Nest’s system failure shows what happens when your smart home goes dark
…it becomes a normal home
Nest’s entire ecosystem went down during the night for North American customers, with the outage affecting all products, including smart thermostats, security cameras and smart locks.
The outage was confirmed by Nest’s own Twitter support page with a statement asking Nest lock customers to get in touch, followed shortly after by another tweet saying that for some customers the entire app was down.
Technical dependency is one of the biggest potential drawbacks that's laid at the door of smart home products, with the ever-present question of ‘What happens if the system shuts down?’ And now we have an answer: not very much.
Wait, so I have to turn a lock? With my hand?
That’s right, all the safety failsafes worked, so for those customers that had Nest smart locks keeping their home safe, the doors didn’t suddenly swing open like a Hollywood prison drama, they just had non-smart locks on them for a bit.
Same thing with the thermostats, they still worked, you just had to get up from the couch, walk to the thermostat, and adjust it with your hand. You know, like you used to.
The one section of the smart home that we do have some sympathy for is people not being able to access their security cameras, especially those people using them as baby monitors. But here’s the thing, people had babies before baby monitors, and even baby monitors can fail.

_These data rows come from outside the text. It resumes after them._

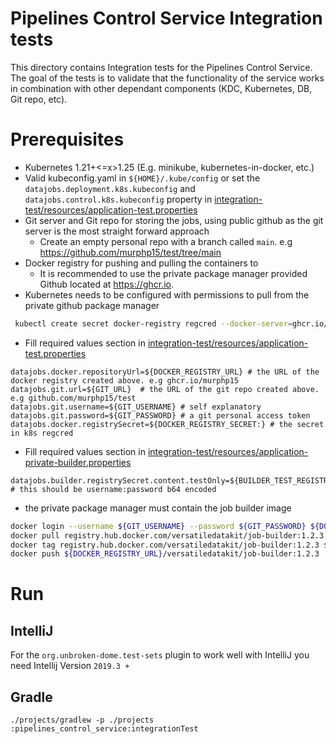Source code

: # Pipelines Control Service Integration tests
This directory contains Integration tests for the Pipelines Control Service.
The goal of the tests is to validate that the functionality of the service
works in combination with other dependant components (KDC, Kubernetes, DB, Git repo, etc).

# Prerequisites
* Kubernetes 1.21+<=x>1.25 (E.g. minikube, kubernetes-in-docker, etc.)
* Valid kubeconfig.yaml in ```${HOME}/.kube/config``` or set the ```datajobs.deployment.k8s.kubeconfig``` and ```datajobs.control.k8s.kubeconfig``` property
  in [integration-test/resources/application-test.properties](./resources/application-test.properties)
* Git server and Git repo for storing the jobs, using public github as the git server is the most straight forward approach
  * Create an empty personal repo with a branch called `main`. e.g https://github.com/murphp15/test/tree/main
* Docker registry for pushing and pulling the containers to
  * It is recommended to use the private package manager provided Github located at https://ghcr.io.
* Kubernetes needs to be configured with permissions to pull from the private github package manager
```bash
 kubectl create secret docker-registry regcred --docker-server=ghcr.io/<my_username> --docker-username=<my_username> --docker-password=<github_personal_access_token> --docker-email=<your-email>
```
* Fill required values section in [integration-test/resources/application-test.properties](./resources/application-test.properties)
```properties
datajobs.docker.repositoryUrl=${DOCKER_REGISTRY_URL} # the URL of the docker registry created above. e.g ghcr.io/murphp15
datajobs.git.url=${GIT_URL}  # the URL of the git repo created above. e.g github.com/murphp15/test
datajobs.git.username=${GIT_USERNAME} # self explanatory
datajobs.git.password=${GIT_PASSWORD} # a git personal access token
datajobs.docker.registrySecret=${DOCKER_REGISTRY_SECRET:} # the secret in k8s regcred
```
* Fill required values section in [integration-test/resources/application-private-builder.properties](./resources/application-private-builder.properties)
```properties
datajobs.builder.registrySecret.content.testOnly=${BUILDER_TEST_REGISTRY_SECRET}  # this should be username:password b64 encoded
```
* the private package manager must contain the job builder image
```bash
docker login --username ${GIT_USERNAME} --password ${GIT_PASSWORD} ${DOCKER_REGISTRY_URL}
docker pull registry.hub.docker.com/versatiledatakit/job-builder:1.2.3
docker tag registry.hub.docker.com/versatiledatakit/job-builder:1.2.3 ${DOCKER_REGISTRY_URL}/versatiledatakit/job-builder:1.2.3
docker push ${DOCKER_REGISTRY_URL}/versatiledatakit/job-builder:1.2.3
```

# Run
## IntelliJ
For the ```org.unbroken-dome.test-sets``` plugin to work well with IntelliJ you need Intellij Version ```2019.3 +```

## Gradle
```./projects/gradlew -p ./projects :pipelines_control_service:integrationTest```
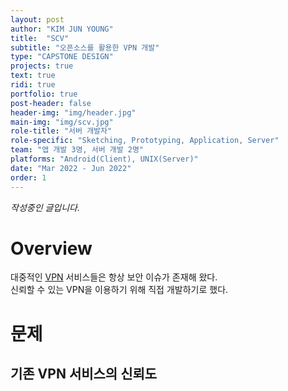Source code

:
 ```yaml
---
layout: post
author: "KIM JUN YOUNG"
title:  "SCV"
subtitle: "오픈소스를 활용한 VPN 개발"
type: "CAPSTONE DESIGN"
projects: true
text: true
ridi: true
portfolio: true
post-header: false
header-img: "img/header.jpg"
main-img: "img/scv.jpg"
role-title: "서버 개발자"
role-specific: "Sketching, Prototyping, Application, Server"
team: "앱 개발 3명, 서버 개발 2명"
platforms: "Android(Client), UNIX(Server)"
date: "Mar 2022 - Jun 2022"
order: 1
---
```

*작성중인 글입니다.*

# Overview

대중적인 [VPN](https://ko.wikipedia.org/wiki/%EA%B0%80%EC%83%81%EC%82%AC%EC%84%A4%EB%A7%9D) 서비스들은 항상 보안 이슈가 존재해 왔다.   
신뢰할 수 있는 VPN을 이용하기 위해 직접 개발하기로 했다.

# 문제

## 기존 VPN 서비스의 신뢰도
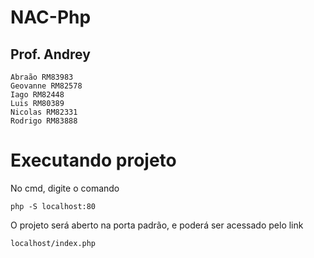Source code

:# NAC-Php
## Prof. Andrey

```
Abraão RM83983
Geovanne RM82578
Iago RM82448
Luis RM80389
Nicolas RM82331
Rodrigo RM83888
```

# Executando projeto

No cmd, digite o comando
```
php -S localhost:80
```

O projeto será aberto na porta padrão, e poderá ser acessado pelo link
```
localhost/index.php
```
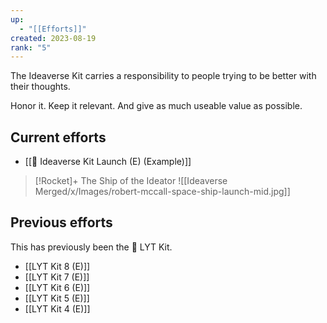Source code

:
 ```yaml
---
up:
  - "[[Efforts]]"
created: 2023-08-19
rank: "5"
---
```


The Ideaverse Kit carries a responsibility to people trying to be better with their thoughts.

Honor it. Keep it relevant. And give as much useable value as possible.

## Current efforts
- [[🌌 Ideaverse Kit Launch (E) (Example)]]

> [!Rocket]+ The Ship of the Ideator
> ![[Ideaverse Merged/x/Images/robert-mccall-space-ship-launch-mid.jpg]]
## Previous efforts
This has previously been the 🧰 LYT Kit.

- [[LYT Kit 8 (E)]]
- [[LYT Kit 7 (E)]]
- [[LYT Kit 6 (E)]]
- [[LYT Kit 5 (E)]]
- [[LYT Kit 4 (E)]]



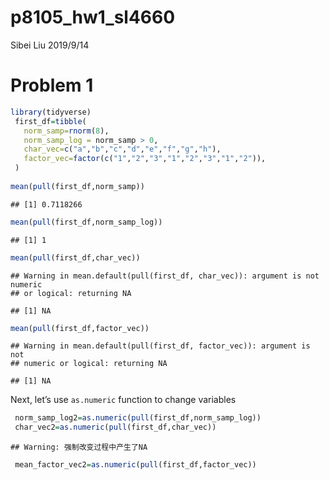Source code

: p8105\_hw1\_sl4660
================
Sibei Liu
2019/9/14

# Problem 1

``` r
library(tidyverse)
 first_df=tibble(
   norm_samp=rnorm(8),
   norm_samp_log = norm_samp > 0,
   char_vec=c("a","b","c","d","e","f","g","h"),
   factor_vec=factor(c("1","2","3","1","2","3","1","2")),
 )
 
mean(pull(first_df,norm_samp))
```

    ## [1] 0.7118266

``` r
mean(pull(first_df,norm_samp_log))
```

    ## [1] 1

``` r
mean(pull(first_df,char_vec))
```

    ## Warning in mean.default(pull(first_df, char_vec)): argument is not numeric
    ## or logical: returning NA

    ## [1] NA

``` r
mean(pull(first_df,factor_vec))
```

    ## Warning in mean.default(pull(first_df, factor_vec)): argument is not
    ## numeric or logical: returning NA

    ## [1] NA

Next, let’s use `as.numeric` function to change variables

``` r
 norm_samp_log2=as.numeric(pull(first_df,norm_samp_log))
 char_vec2=as.numeric(pull(first_df,char_vec))
```

    ## Warning: 强制改变过程中产生了NA

``` r
 mean_factor_vec2=as.numeric(pull(first_df,factor_vec))
```
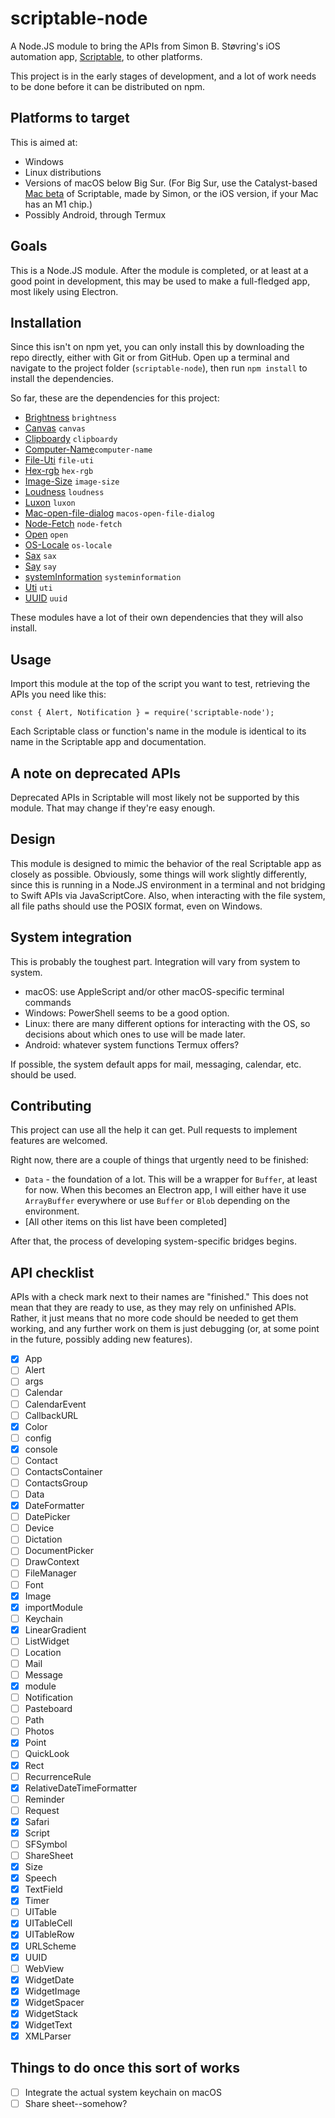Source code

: # scriptable-node

A Node.JS module to bring the APIs from Simon B. Støvring's iOS automation app, [Scriptable](https://scriptable.app), to other platforms.

This project is in the early stages of development, and a lot of work needs to be done before it can be distributed on npm.

## Platforms to target

This is aimed at:

- Windows
- Linux distributions
- Versions of macOS below Big Sur. (For Big Sur, use the Catalyst-based [Mac beta](https://scriptable.app/mac-beta/) of Scriptable, made by Simon, or the iOS version, if your Mac has an M1 chip.)
- Possibly Android, through Termux

## Goals

This is a Node.JS module. After the module is completed, or at least at a good point in development, this may be used to make a full-fledged app, most likely using Electron.

## Installation

Since this isn't on npm yet, you can only install this by downloading the repo directly, either with Git or from GitHub. Open up a terminal and navigate to the project folder (`scriptable-node`), then run `npm install` to install the dependencies.

So far, these are the dependencies for this project:

- [Brightness](https://www.npmjs.com/package/brightness) `brightness`
- [Canvas](https://www.npmjs.com/package/canvas) `canvas`
- [Clipboardy](https://www.npmjs.com/package/clipboardy) `clipboardy`
- [Computer-Name](https://www.npmjs.com/package/computer-name)`computer-name`
- [File-Uti](https://www.npmjs.com/package/file-uti) `file-uti`
- [Hex-rgb](https://www.npmjs.com/package/hex-rgb) `hex-rgb`
- [Image-Size](https://www.npmjs.com/package/image-size) `image-size`
- [Loudness](https://www.npmjs.com/package/loudness) `loudness`
- [Luxon](https://www.npmjs.com/package/luxon) `luxon`
- [Mac-open-file-dialog](https://www.npmjs.com/package/macos-open-file-dialog) `macos-open-file-dialog`
- [Node-Fetch](https://www.npmjs.com/package/node-fetch) `node-fetch`
- [Open](https://www.npmjs.com/package/open) `open`
- [OS-Locale](https://www.npmjs.com/package/os-locale) `os-locale`
- [Sax](https://www.npmjs.com/package/sax) `sax`
- [Say](https://www.npmjs.com/package/say) `say`
- [systemInformation](https://www.npmjs.com/package/systeminformation) `systeminformation`
- [Uti](https://www.npmjs.com/package/uti) `uti`
- [UUID](https://www.npmjs.com/package/uuid) `uuid`

These modules have a lot of their own dependencies that they will also install.

## Usage

Import this module at the top of the script you want to test, retrieving the APIs you need like this:

```
const { Alert, Notification } = require('scriptable-node');
```

Each Scriptable class or function's name in the module is identical to its name in the Scriptable app and documentation.

## A note on deprecated APIs

Deprecated APIs in Scriptable will most likely not be supported by this module. That may change if they're easy enough.

## Design

This module is designed to mimic the behavior of the real Scriptable app as closely as possible. Obviously, some things will work slightly differently, since this is running in a Node.JS environment in a terminal and not bridging to Swift APIs via JavaScriptCore. Also, when interacting with the file system, all file paths should use the POSIX format, even on Windows.

## System integration

This is probably the toughest part. Integration will vary from system to system. 

- macOS: use AppleScript and/or other macOS-specific terminal commands
- Windows: PowerShell seems to be a good option.
- Linux: there are many different options for interacting with the OS, so decisions about which ones to use will be made later.
- Android: whatever system functions Termux offers?

If possible, the system default apps for mail, messaging, calendar, etc. should be used.

## Contributing

This project can use all the help it can get. Pull requests to implement features are welcomed.

Right now, there are a couple of things that urgently need to be finished:

- `Data` - the foundation of a lot. This will be a wrapper for `Buffer`, at least for now. When this becomes an Electron app, I will either have it use `ArrayBuffer` everywhere or use `Buffer` or `Blob` depending on the environment.
- [All other items on this list have been completed]

After that, the process of developing system-specific bridges begins.

## API checklist

APIs with a check mark next to their names are "finished." This does not mean that they are ready to use, as they may rely on unfinished APIs. Rather, it just means that no more code should be needed to get them working, and any further work on them is just debugging (or, at some point in the future, possibly adding new features).

- [x] App
- [ ] Alert
- [ ] args
- [ ] Calendar
- [ ] CalendarEvent
- [ ] CallbackURL
- [x] Color
- [ ] config
- [x] console
- [ ] Contact
- [ ] ContactsContainer
- [ ] ContactsGroup
- [ ] Data
- [x] DateFormatter
- [ ] DatePicker
- [ ] Device
- [ ] Dictation
- [ ] DocumentPicker
- [ ] DrawContext
- [ ] FileManager
- [ ] Font
- [x] Image
- [x] importModule
- [ ] Keychain
- [x] LinearGradient
- [ ] ListWidget
- [ ] Location
- [ ] Mail
- [ ] Message
- [x] module
- [ ] Notification
- [ ] Pasteboard
- [ ] Path
- [ ] Photos
- [x] Point
- [ ] QuickLook
- [x] Rect
- [ ] RecurrenceRule
- [x] RelativeDateTimeFormatter
- [ ] Reminder
- [ ] Request
- [x] Safari
- [x] Script
- [ ] SFSymbol
- [ ] ShareSheet
- [x] Size
- [x] Speech
- [x] TextField
- [x] Timer
- [ ] UITable
- [x] UITableCell
- [x] UITableRow
- [x] URLScheme
- [x] UUID
- [ ] WebView
- [x] WidgetDate
- [x] WidgetImage
- [x] WidgetSpacer
- [x] WidgetStack
- [x] WidgetText
- [x] XMLParser

## Things to do once this sort of works

- [ ] Integrate the actual system keychain on macOS
- [ ] Share sheet--somehow?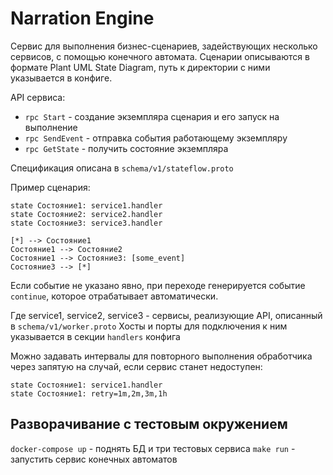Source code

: # Narration Engine

Сервис для выполнения бизнес-сценариев, задействующих несколько сервисов, с помощью конечного автомата.
Сценарии описываются в формате Plant UML State Diagram, путь к директории с ними указывается в конфиге.

API сервиса:

* `rpc Start` - создание экземпляра сценария и его запуск на выполнение
* `rpc SendEvent` - отправка события работающему экземпляру
* `rpc GetState` - получить состояние экземпляра

Спецификация описана в `schema/v1/stateflow.proto`

Пример сценария:

```PlantUML
state Состояние1: service1.handler
state Состояние2: service2.handler
state Состояние3: service3.handler

[*] --> Состояние1
Состояние1 --> Состояние2
Состояние1 --> Состояние3: [some_event]
Состояние3 --> [*]
```

Если событие не указано явно, при переходе генерируется событие `continue`, которое отрабатывает автоматически.

Где service1, service2, service3 - сервисы, реализующие API, описанный в `schema/v1/worker.proto`
Хосты и порты для подключения к ним указывается в секции `handlers` конфига

Можно задавать интервалы для повторного выполнения обработчика через запятую на случай,
если сервис станет недоступен:

```PlantUML
state Состояние1: service1.handler
state Состояние1: retry=1m,2m,3m,1h
```

## Разворачивание с тестовым окружением

`docker-compose up` - поднять БД и три тестовых сервиса
`make run` - запустить сервис конечных автоматов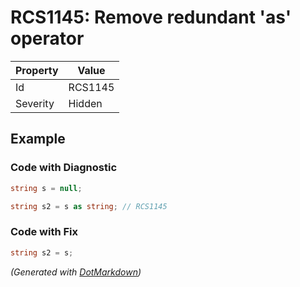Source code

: # RCS1145: Remove redundant 'as' operator

| Property | Value   |
| -------- | ------- |
| Id       | RCS1145 |
| Severity | Hidden  |

## Example

### Code with Diagnostic

```csharp
string s = null;

string s2 = s as string; // RCS1145
```

### Code with Fix

```csharp
string s2 = s;
```


*\(Generated with [DotMarkdown](http://github.com/JosefPihrt/DotMarkdown)\)*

Obviously if you’ve spend the (pretty substantial) money on fitting your home with smart tech you want your new gadget to operate better than the old fashioned thing that it replaces, but considering that the old standard is the baseline that these gadgets fall back to, it’s really not too rough a deal. Especially as it seemed to take less than three hours to go from Nest first realizing that there was a problem to it being totally resolved.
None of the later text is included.